L’idée d’être exposé à des voix de personnes décédées semble être moins confrontante pour certaines personnes. Les auditeurs, sachant que Gott est décédé, ont peut-être le sentiment qu’on ne trahit pas leur confiance; qu’on ne ‘’vole’’ pas le travail de personne et que les propos exprimés, même en utilisant la voix de Gott, ne sauraient lui être directement attribués (quoique toujours soumis à des restrictions de droit d’auteur, la famille ayant souvent un droit de regard comme dans le cas du retour de Gaston Lagaffe)!
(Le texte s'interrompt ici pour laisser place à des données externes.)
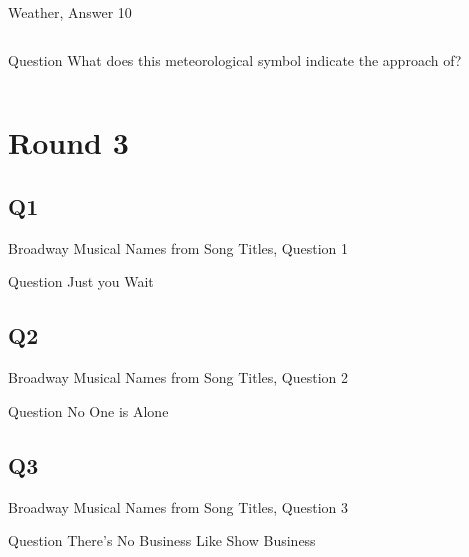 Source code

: \documentclass[11pt]{beamer}
\begin{document}
\begin{frame}[t]{Weather, Answer 10}
\begin{columns}[T,totalwidth=\linewidth]
\begin{column}{0.32\linewidth}
\begin{block}{Question}
What does this meteorological symbol indicate the approach of?
\end{block}
\end{column}
\begin{column}{0.65\linewidth}
\begin{center}
\texttt{[image: \{Images/coldfront]}.png}
\end{center}
\end{column}
\end{columns}
\end{frame}
\def\thisSectionName{Broadway Musical Names from Song Titles}
\section{Round 3}
\subsection*{Q1}
\begin{frame}[t]{Broadway Musical Names from Song Titles, Question 1}
\begin{block}{Question}
Just you Wait
\end{block}
\end{frame}
\subsection*{Q2}
\begin{frame}[t]{Broadway Musical Names from Song Titles, Question 2}
\begin{block}{Question}
No One is Alone
\end{block}
\end{frame}
\subsection*{Q3}
\begin{frame}[t]{Broadway Musical Names from Song Titles, Question 3}
\begin{block}{Question}
There's No Business Like Show Business
\end{block}
\end{frame}
\end{document}
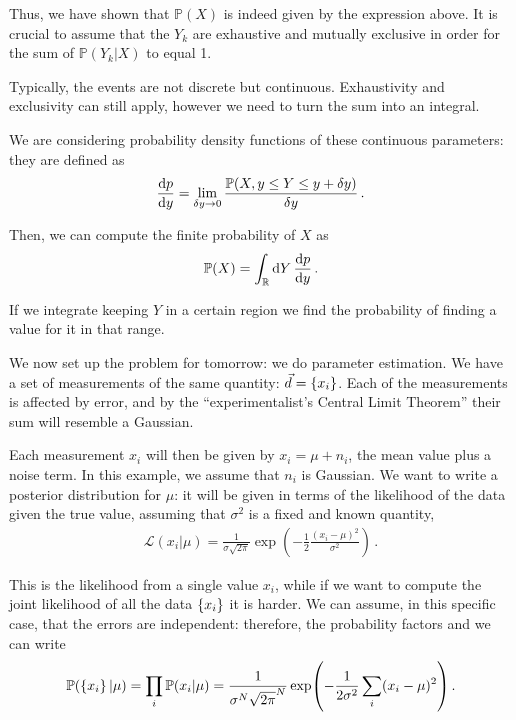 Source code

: \documentclass[main.tex]{subfiles}
\begin{document}
Thus, we have shown that \(\mathbb{P}(X)\) is indeed given by the expression above. 
It is crucial to assume that the \(Y_k\) are exhaustive and mutually exclusive in order for the sum of \(\mathbb{P}(Y_k | X)\) to equal 1.

Typically, the events are not discrete but continuous. Exhaustivity and exclusivity can still apply, however we need to turn the sum into an integral. 

We are considering probability density functions of these continuous parameters: they are defined as 
%
\begin{align}
\dv{p}{y}(X, Y = y) = \lim_{ \delta y \to 0} \frac{\mathbb{P}(X, y \leq Y \leq y + \delta y)}{ \delta y}
\,.
\end{align}

Then, we can compute the finite probability of \(X\) as 
%
\begin{align}
\mathbb{P}(X) = \int_{\mathbb{R}}  \dd{Y} \dv{p}{y} (X, Y)
\,.
\end{align}

If we integrate keeping \(Y\) in a certain region we find the probability of finding a value for it in that range. 

We now set up the problem for tomorrow: we do parameter estimation. 
We have a set of measurements of the same quantity: \(\vec{d} = \qty{x_i}\). Each of the measurements is affected by error, and by the ``experimentalist's Central Limit Theorem'' their sum will resemble a Gaussian. 

Each measurement \(x_i\) will then be given by \(x_i = \mu + n_i\), the mean value plus a noise term. 
In this example, we assume that \(n_i\) is Gaussian. 
We want to write a posterior distribution for \(\mu \): it will be given in terms of the likelihood of the data given the true value, assuming that \(\sigma^2\) is a fixed and known quantity, 
%
\begin{align}
\mathscr{L} (x_i| \mu ) = \frac{1}{\sigma \sqrt{2 \pi }} \exp(- \frac{1}{2} \frac{(x_i - \mu )^2}{\sigma^2})
\,.
\end{align}

This is the likelihood from a single value \(x_i\), while if we want to compute the joint likelihood of all the data \(\qty{x_i}\) it is harder. 
We can assume, in this specific case, that the errors are independent: therefore, the probability factors and we can write 
%
\begin{align}
\mathbb{P}(\qty{x_i} | \mu ) = \prod_i \mathbb{P}(x_i | \mu )
= \frac{1}{\sigma^{N} \sqrt{2 \pi }^{N}} \exp(- \frac{1}{2 \sigma^2} \sum _{i} (x_i - \mu )^2)
\,.
\end{align}
\end{document}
Peut-être de cette façon, l’écoute de l’émission a une nature beaucoup plus éducative, accessible pour les publics, qui au passage retrouve une personnalité aimée et disparue, et il devient plus difficile d’en questionner la moralité.

Lorsqu’appliquée à des personnes vivantes, qui pourraient être affectées ou pénalisées par cette “imitation de synthèse”, la pilule est plus difficile à avaler. Les externalités positives, comme l’accessibilité ou la traduction évoquées plus haut, semblent difficilement surpasser le malaise d’être berné, d’être confronté à une fausse affirmation prononcée par une voix connue.
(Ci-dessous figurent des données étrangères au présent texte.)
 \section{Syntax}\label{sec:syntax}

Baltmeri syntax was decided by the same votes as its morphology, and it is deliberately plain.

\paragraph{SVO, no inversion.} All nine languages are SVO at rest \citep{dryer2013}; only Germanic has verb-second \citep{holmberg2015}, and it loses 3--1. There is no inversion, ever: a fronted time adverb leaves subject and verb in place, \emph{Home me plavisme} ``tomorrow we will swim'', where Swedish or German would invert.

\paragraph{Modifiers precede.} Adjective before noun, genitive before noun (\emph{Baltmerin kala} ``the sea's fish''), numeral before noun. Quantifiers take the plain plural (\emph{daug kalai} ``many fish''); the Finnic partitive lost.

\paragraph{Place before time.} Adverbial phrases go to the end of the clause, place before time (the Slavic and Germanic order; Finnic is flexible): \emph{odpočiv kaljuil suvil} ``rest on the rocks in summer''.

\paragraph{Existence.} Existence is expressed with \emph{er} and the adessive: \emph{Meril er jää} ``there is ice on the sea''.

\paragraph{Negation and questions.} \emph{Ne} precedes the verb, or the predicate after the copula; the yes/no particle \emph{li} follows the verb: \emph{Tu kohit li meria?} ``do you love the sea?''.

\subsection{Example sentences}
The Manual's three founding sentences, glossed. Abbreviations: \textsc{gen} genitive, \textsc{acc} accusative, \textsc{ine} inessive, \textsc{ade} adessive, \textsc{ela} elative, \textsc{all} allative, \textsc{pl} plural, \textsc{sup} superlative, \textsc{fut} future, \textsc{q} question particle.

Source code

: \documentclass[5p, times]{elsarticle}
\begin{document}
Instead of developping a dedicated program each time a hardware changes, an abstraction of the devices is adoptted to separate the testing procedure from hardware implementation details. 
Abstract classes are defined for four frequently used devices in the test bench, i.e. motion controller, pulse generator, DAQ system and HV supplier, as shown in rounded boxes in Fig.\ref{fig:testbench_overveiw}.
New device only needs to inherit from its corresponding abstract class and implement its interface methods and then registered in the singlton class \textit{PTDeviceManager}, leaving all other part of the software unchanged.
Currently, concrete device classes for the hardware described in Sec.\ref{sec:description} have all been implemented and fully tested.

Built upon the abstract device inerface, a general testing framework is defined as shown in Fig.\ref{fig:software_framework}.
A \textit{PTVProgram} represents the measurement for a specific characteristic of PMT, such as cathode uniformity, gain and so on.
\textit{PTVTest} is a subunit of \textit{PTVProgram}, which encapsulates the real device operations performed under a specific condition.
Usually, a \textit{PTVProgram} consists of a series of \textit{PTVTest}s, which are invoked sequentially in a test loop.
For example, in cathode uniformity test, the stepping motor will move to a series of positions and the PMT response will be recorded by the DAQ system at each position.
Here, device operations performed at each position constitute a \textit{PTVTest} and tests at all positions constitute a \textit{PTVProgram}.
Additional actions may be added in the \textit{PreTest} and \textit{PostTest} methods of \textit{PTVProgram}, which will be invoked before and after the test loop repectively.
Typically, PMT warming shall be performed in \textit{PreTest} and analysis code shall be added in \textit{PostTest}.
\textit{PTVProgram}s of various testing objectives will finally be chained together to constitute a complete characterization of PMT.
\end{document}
Comment maintenir un tissu de confiance social et éviter une méfiance généralisée face aux contenus générés avec ces nouvelles technologies? Il n’y a pas de réponse facile, mais cela passe assurément par une meilleure littératie collective. Comprendre ce qu’une IA peut et ne peut pas faire, valider la source des propos émis et être sensible aux dérives possibles afin de mieux les éviter ne peuvent qu’être bénéfiques, autant pour les auditeur.trices que les créateur.trices.

Comme l’intervenant à la conférence de la journée RC Ohdio, Gilles Boulianne, chercheur au CRIM, l’a souligné, les avancées dans ce domaine sont exponentielles. Les résultats obtenus à travers le NPL aujourd’hui sont à des années lumières de ce qui sera possible dans quelques années, si ce n’est dans quelques mois. Plus rapides, plus convaincantes et plus accessibles : les voix synthétisées pourraient devenir le pilier de la prochaine génération de contenus audio, mais seulement si les publics acceptent de se prêter au jeu.